MARTINS COELHO

NOTA CHARINGADA

O sétimo conceito estratégico da NATO

 

O SUMMIT acabou, os holofotes apagaram-se, os aviões partiram e as bandeiras contestatárias foram enroladas. E agora?
Em tudo há um antes e depois. A NATO desde 1991, data do falecimento do Pacto de Varsóvia, ficou sem inimigo político-ideológico credível. Paradoxalmente o vencido deu um golpe forte no vencedor que ficou só em campo, e quando parecia que tinha tudo na mão foi obrigado, para sobreviver e justificar a continuidade da sua existência, a inventar adversários e inimigos.


Quem imaginaria que iríamos viver no final da primeira década do Séc. XXI situação semelhante: desaparecimento da URSS e do “socialismo real” na totalidade do Leste europeu, do Pacto de Varsóvia e do COMECON; fim de Bandung e dos Não-Alinhados; mudança de campo e transformação de número significativo de movimentos de libertação em ditaduras e forças de opressão dos seus próprios povos; o capitalismo de estado na China “de um país dois sistemas” que enriquece e se aburguesa; o Fidel reformado e autocrítico; a Coreia do Norte feita monarquia absoluta; a morte do PCI e o afundamento do PCF e do PCE; o surgimento do BRIC e do G20.  E a NATO ficou.
E cresceu, tem agora 28 membros, dos quais 21 são da UE e vieram do Leste 10 para a UE, mas primeiro tiraram o “bre-vet” na NATO.
Dos NATO que não são da UE temos: Albânia, Canadá, Croá-cia, Islândia, Turquia, EUA e Noruega. Alguns estão em tirocínio, à espera da luz verde para entrarem na UE.


Dos países da UE que não são membros da NATO constam os “neutrais ou neutrais” na sequência da IIGM: Áustria, Finlândia, Suécia, Irlanda, Chipre e Malta
Ressalta à evidência que actualmente são quase os mesmos actores que representam os dois actos da mesma peça.
E foi esta a NATO que veio à EXPO numa Lisboa chuvosa sabotadora do lado turístico do evento.
Veio para definir o 7.º conceito estratégico da sua existência após a era Bush e começo da era Obama, atestando o fim do mundo unipolar  hegemonizado pelos EUA num mundo multi-polar, revitalizando alianças e enterrando a perigosa e provocadora política unilateral Bush/Cheney, lançando parcerias e propostas em direcção aos supostos inimigos da véspera.

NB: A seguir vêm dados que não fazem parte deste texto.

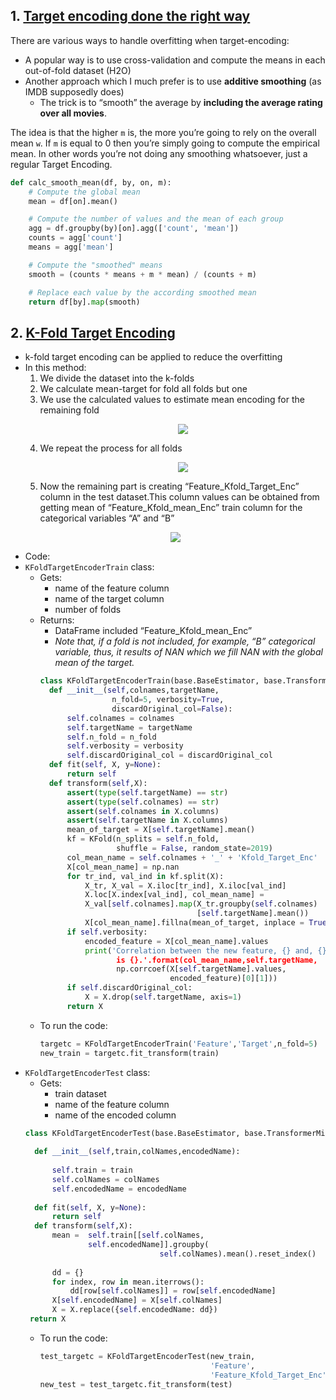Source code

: ## 1. [Target encoding done the right way](https://maxhalford.github.io/blog/target-encoding/)
There are various ways to handle overfitting when target-encoding:
- A popular way is to use cross-validation and compute the means in each out-of-fold dataset (H2O)
- Another approach which I much prefer is to use **additive smoothing** (as IMDB supposedly does)
  - The trick is to “smooth” the average by **including the average rating over all movies**.

The idea is that the higher `m` is, the more you’re going to rely on the overall mean `w`. If `m` is equal to 0 then you’re simply going to compute the empirical mean.
In other words you’re not doing any smoothing whatsoever, just a regular Target Encoding.

```python
def calc_smooth_mean(df, by, on, m):
    # Compute the global mean
    mean = df[on].mean()

    # Compute the number of values and the mean of each group
    agg = df.groupby(by)[on].agg(['count', 'mean'])
    counts = agg['count']
    means = agg['mean']

    # Compute the "smoothed" means
    smooth = (counts * means + m * mean) / (counts + m)

    # Replace each value by the according smoothed mean
    return df[by].map(smooth)
```


## 2. [K-Fold Target Encoding](https://medium.com/@pouryaayria/k-fold-target-encoding-dfe9a594874b)
- k-fold target encoding can be applied to reduce the overfitting
- In this method:
  1. We divide the dataset into the k-folds
  2. We calculate mean-target for fold all folds but one
  3. We use the calculated values to estimate mean encoding for the remaining fold
      <p align="center">
      <img src="https://miro.medium.com/max/700/1*ZKD4eZXzd_FdN0SQDszFVQ.png">
      </p>
  4. We repeat the process for all folds
      <p align="center">
      <img src="https://miro.medium.com/max/700/1*VMVwPoOKWQ7Lcr5NCAXC8Q.png">
      </p>
  5. Now the remaining part is creating “Feature_Kfold_Target_Enc” column in the test dataset.This column values can be obtained from getting mean of “Feature_Kfold_mean_Enc” train column for the categorical variables “A” and “B”
  <p align="center">
  <img src="https://miro.medium.com/max/700/1*G-_64tzNnjhIriodzTXAIA.png">
  </p>
- Code:
- `KFoldTargetEncoderTrain` class:
  - Gets:
    - name of the feature column
    - name of the target column
    - number of folds
  - Returns:
    - DataFrame included “Feature_Kfold_mean_Enc”
    - *Note that, if a fold is not included, for example, “B” categorical variable, thus, it results of NAN which we fill NAN with the global mean of the target.*
    ```python
    class KFoldTargetEncoderTrain(base.BaseEstimator, base.TransformerMixin):
      def __init__(self,colnames,targetName,
                    n_fold=5, verbosity=True,
                    discardOriginal_col=False):
          self.colnames = colnames
          self.targetName = targetName
          self.n_fold = n_fold
          self.verbosity = verbosity
          self.discardOriginal_col = discardOriginal_col
      def fit(self, X, y=None):
          return self
      def transform(self,X):
          assert(type(self.targetName) == str)
          assert(type(self.colnames) == str)
          assert(self.colnames in X.columns)
          assert(self.targetName in X.columns)
          mean_of_target = X[self.targetName].mean()
          kf = KFold(n_splits = self.n_fold,
                     shuffle = False, random_state=2019)
          col_mean_name = self.colnames + '_' + 'Kfold_Target_Enc'
          X[col_mean_name] = np.nan
          for tr_ind, val_ind in kf.split(X):
              X_tr, X_val = X.iloc[tr_ind], X.iloc[val_ind]
              X.loc[X.index[val_ind], col_mean_name] =    
              X_val[self.colnames].map(X_tr.groupby(self.colnames)
                                       [self.targetName].mean())
              X[col_mean_name].fillna(mean_of_target, inplace = True)
          if self.verbosity:
              encoded_feature = X[col_mean_name].values
              print('Correlation between the new feature, {} and, {} 
                     is {}.'.format(col_mean_name,self.targetName,                    
                     np.corrcoef(X[self.targetName].values,
                                 encoded_feature)[0][1]))
          if self.discardOriginal_col:
              X = X.drop(self.targetName, axis=1)
          return X
    ```
  - To run the code:
    ```python
    targetc = KFoldTargetEncoderTrain('Feature','Target',n_fold=5)
    new_train = targetc.fit_transform(train)
    ```
- `KFoldTargetEncoderTest` class:
  - Gets:
    - train dataset
    - name of the feature column
    - name of the encoded column 
  ```python
  class KFoldTargetEncoderTest(base.BaseEstimator, base.TransformerMixin):
    
    def __init__(self,train,colNames,encodedName):
        
        self.train = train
        self.colNames = colNames
        self.encodedName = encodedName
        
    def fit(self, X, y=None):
        return self
    def transform(self,X):
        mean =  self.train[[self.colNames,
                self.encodedName]].groupby(
                                self.colNames).mean().reset_index() 
        
        dd = {}
        for index, row in mean.iterrows():
            dd[row[self.colNames]] = row[self.encodedName]
        X[self.encodedName] = X[self.colNames]
        X = X.replace({self.encodedName: dd})
   return X
  ```
  - To run the code:
    ```python
    test_targetc = KFoldTargetEncoderTest(new_train,
                                          'Feature',
                                          'Feature_Kfold_Target_Enc')
    new_test = test_targetc.fit_transform(test)
    ```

A crise económica e financeira do mundo ocidental teve o seu papel nesta reviravolta, mas o facto determinante é a situação que se arrasta há mais de nove anos no Afeganistão tribal e corrupto, sugador de dólares, onde a NATO se enterra lentamente, cresce o número de baixas, perde prestígio e plumas e procura uma forma de sair deste atoleiro rapidamente, tentando limitar os estragos.
O mundo mudou e o BRIC aí está como seu testemunho, assim como a participação dos excluídos de ontem no G20, no qual entraram sentando-se à mesa sem pedir licença. A estratégia NATO de 1999 estava ultrapassada pela realidade, implodiu e precisava de mudar para subsistir.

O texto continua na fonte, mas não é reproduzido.